Prompt: Of all the lines in the records below, copy only those that contain the string "点击操作按钮".
Recorded data START
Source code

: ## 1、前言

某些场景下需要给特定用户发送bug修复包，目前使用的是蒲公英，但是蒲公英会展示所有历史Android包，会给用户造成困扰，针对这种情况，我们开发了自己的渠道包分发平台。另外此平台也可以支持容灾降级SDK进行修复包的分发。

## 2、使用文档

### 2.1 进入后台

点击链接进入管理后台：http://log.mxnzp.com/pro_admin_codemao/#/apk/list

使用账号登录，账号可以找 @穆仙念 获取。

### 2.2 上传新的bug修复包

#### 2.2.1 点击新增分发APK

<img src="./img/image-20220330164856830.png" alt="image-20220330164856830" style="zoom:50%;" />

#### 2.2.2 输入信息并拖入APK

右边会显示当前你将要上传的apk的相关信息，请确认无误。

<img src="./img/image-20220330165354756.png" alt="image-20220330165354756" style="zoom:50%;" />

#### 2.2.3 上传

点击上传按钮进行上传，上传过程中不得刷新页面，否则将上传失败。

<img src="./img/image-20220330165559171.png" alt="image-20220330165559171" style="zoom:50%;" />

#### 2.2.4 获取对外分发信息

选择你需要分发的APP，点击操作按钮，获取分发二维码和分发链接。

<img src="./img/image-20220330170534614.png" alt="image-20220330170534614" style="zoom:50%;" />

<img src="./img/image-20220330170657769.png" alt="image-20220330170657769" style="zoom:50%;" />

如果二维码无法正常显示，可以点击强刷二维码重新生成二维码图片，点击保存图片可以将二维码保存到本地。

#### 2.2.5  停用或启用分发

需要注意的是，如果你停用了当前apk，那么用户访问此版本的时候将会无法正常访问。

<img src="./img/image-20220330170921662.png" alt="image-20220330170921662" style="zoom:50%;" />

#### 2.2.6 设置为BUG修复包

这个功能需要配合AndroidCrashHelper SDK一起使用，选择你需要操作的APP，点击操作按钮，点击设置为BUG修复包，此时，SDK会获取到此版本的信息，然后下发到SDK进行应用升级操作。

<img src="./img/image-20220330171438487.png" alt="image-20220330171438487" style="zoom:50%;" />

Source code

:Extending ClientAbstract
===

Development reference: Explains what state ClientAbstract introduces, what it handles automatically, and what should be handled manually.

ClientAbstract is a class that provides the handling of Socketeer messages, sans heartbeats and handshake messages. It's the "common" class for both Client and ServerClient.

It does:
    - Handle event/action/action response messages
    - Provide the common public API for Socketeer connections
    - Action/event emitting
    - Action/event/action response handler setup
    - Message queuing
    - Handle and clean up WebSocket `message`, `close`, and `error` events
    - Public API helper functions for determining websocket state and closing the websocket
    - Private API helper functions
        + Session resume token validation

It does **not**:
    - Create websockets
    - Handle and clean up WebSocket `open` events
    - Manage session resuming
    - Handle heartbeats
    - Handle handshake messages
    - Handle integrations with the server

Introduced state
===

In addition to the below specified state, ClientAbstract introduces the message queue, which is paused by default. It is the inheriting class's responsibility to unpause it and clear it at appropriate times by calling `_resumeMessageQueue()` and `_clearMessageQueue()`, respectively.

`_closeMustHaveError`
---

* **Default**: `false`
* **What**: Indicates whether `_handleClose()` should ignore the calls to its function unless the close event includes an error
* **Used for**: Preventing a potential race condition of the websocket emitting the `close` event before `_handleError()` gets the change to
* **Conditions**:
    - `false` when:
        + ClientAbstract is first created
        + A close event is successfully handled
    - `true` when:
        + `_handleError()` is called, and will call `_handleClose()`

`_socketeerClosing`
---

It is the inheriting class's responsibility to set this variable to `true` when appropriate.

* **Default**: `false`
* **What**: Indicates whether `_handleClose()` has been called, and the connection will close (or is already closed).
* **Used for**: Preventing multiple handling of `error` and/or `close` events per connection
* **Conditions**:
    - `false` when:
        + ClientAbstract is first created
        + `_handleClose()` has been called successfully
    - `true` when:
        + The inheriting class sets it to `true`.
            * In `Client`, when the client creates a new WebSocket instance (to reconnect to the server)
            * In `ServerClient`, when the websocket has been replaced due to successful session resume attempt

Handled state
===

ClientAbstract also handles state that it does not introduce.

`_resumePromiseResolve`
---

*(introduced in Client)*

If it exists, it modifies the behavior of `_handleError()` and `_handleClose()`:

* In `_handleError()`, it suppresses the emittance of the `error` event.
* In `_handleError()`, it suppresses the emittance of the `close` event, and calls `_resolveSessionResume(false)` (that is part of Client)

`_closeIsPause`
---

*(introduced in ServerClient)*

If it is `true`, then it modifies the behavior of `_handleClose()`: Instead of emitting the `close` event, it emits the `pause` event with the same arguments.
Recorded data END
Answer space:
选择你需要分发的APP，点击操作按钮，获取分发二维码和分发链接。
这个功能需要配合AndroidCrashHelper SDK一起使用，选择你需要操作的APP，点击操作按钮，点击设置为BUG修复包，此时，SDK会获取到此版本的信息，然后下发到SDK进行应用升级操作。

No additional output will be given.